Just recently I’ve heard from an expat entrepreneur who says he can make more money in Panama than back home…a former teacher who plans to retire here because it’s the “most exciting and dynamic” country in the region…and a young, self-proclaimed “workaholic” named Ursula, who says Panama is the land of (tourism) opportunity.
The government seems to agree with Ursula. The tourism industry here is poised for growth. It’s spending millions of dollars on expanding the international airport in Panama City…and a new international airport in the Cocle province is also being given serious consideration.
Ursula is taking advantage of the industry’s fledgling status to become a serious tourism industry insider…and mover and shaker.

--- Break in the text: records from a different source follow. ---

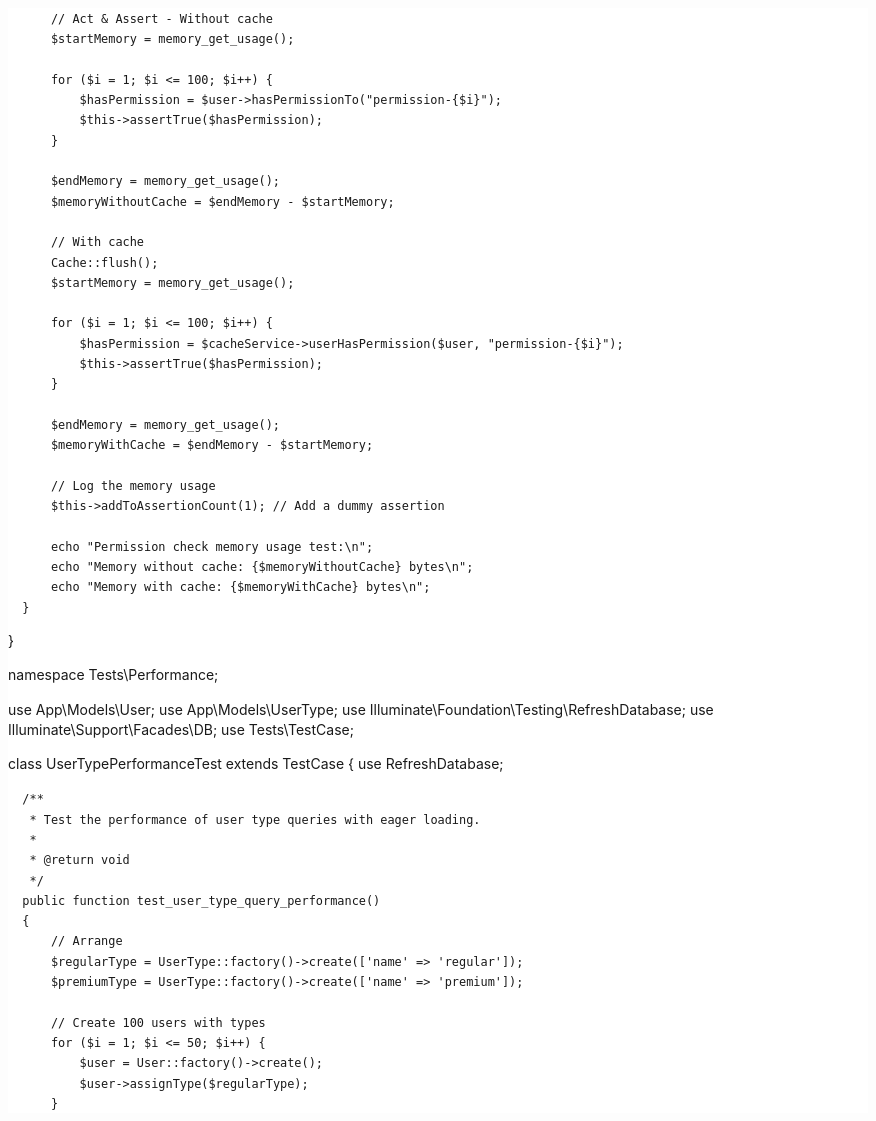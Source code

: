           // Act & Assert - Without cache
          $startMemory = memory_get_usage();
          
          for ($i = 1; $i <= 100; $i++) {
              $hasPermission = $user->hasPermissionTo("permission-{$i}");
              $this->assertTrue($hasPermission);
          }
          
          $endMemory = memory_get_usage();
          $memoryWithoutCache = $endMemory - $startMemory;
          
          // With cache
          Cache::flush();
          $startMemory = memory_get_usage();
          
          for ($i = 1; $i <= 100; $i++) {
              $hasPermission = $cacheService->userHasPermission($user, "permission-{$i}");
              $this->assertTrue($hasPermission);
          }
          
          $endMemory = memory_get_usage();
          $memoryWithCache = $endMemory - $startMemory;
          
          // Log the memory usage
          $this->addToAssertionCount(1); // Add a dummy assertion
          
          echo "Permission check memory usage test:\n";
          echo "Memory without cache: {$memoryWithoutCache} bytes\n";
          echo "Memory with cache: {$memoryWithCache} bytes\n";
      }
  }
  
  namespace Tests\Performance;
  
  use App\Models\User;
  use App\Models\UserType;
  use Illuminate\Foundation\Testing\RefreshDatabase;
  use Illuminate\Support\Facades\DB;
  use Tests\TestCase;
  
  class UserTypePerformanceTest extends TestCase
  {
      use RefreshDatabase;
      
      /**
       * Test the performance of user type queries with eager loading.
       *
       * @return void
       */
      public function test_user_type_query_performance()
      {
          // Arrange
          $regularType = UserType::factory()->create(['name' => 'regular']);
          $premiumType = UserType::factory()->create(['name' => 'premium']);
          
          // Create 100 users with types
          for ($i = 1; $i <= 50; $i++) {
              $user = User::factory()->create();
              $user->assignType($regularType);
          }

Another topic of discussion…the many mega-projects underway here, which include the “new city” at Panama Pacifico. One entrepreneur from Canada is excited about Panama Pacifico and the special benefits and tax breaks enjoyed by businesses in its economic zone. He’s dead serious about cashing in on all the special benefits this zone offers. “I have a meeting with the Panama Pacifico people this Friday,” he told me.
Yet another Facebook post comes from an expat who has already visited Panama once, but says she can’t wait to come again. Her reason for choosing Panama? All the fun things to do and places to visit. “I could live there easily and never be bored,” she says. “I can’t wait to go back.”
Another reader commented, “I was there for a month in 2006.” His aim back then was to travel as much of the country as he could. And he literally saw it all, from the busy, whirring capital to the lush highlands of Chiriqui. He plans to return this winter to rent a house and “see how life in one spot feels.”
Another reader says the highlight of his trip to Panama was a visit to the Darien jungle province. He planned the trip to view a teak reforestation project—but ended up getting more than he bargained for. The best part, he says, was “riding ATVs through the rainforest and a trip on the river in a real dugout canoe (it was leaking). The canoe took us to a real non-tourist indigenous village.”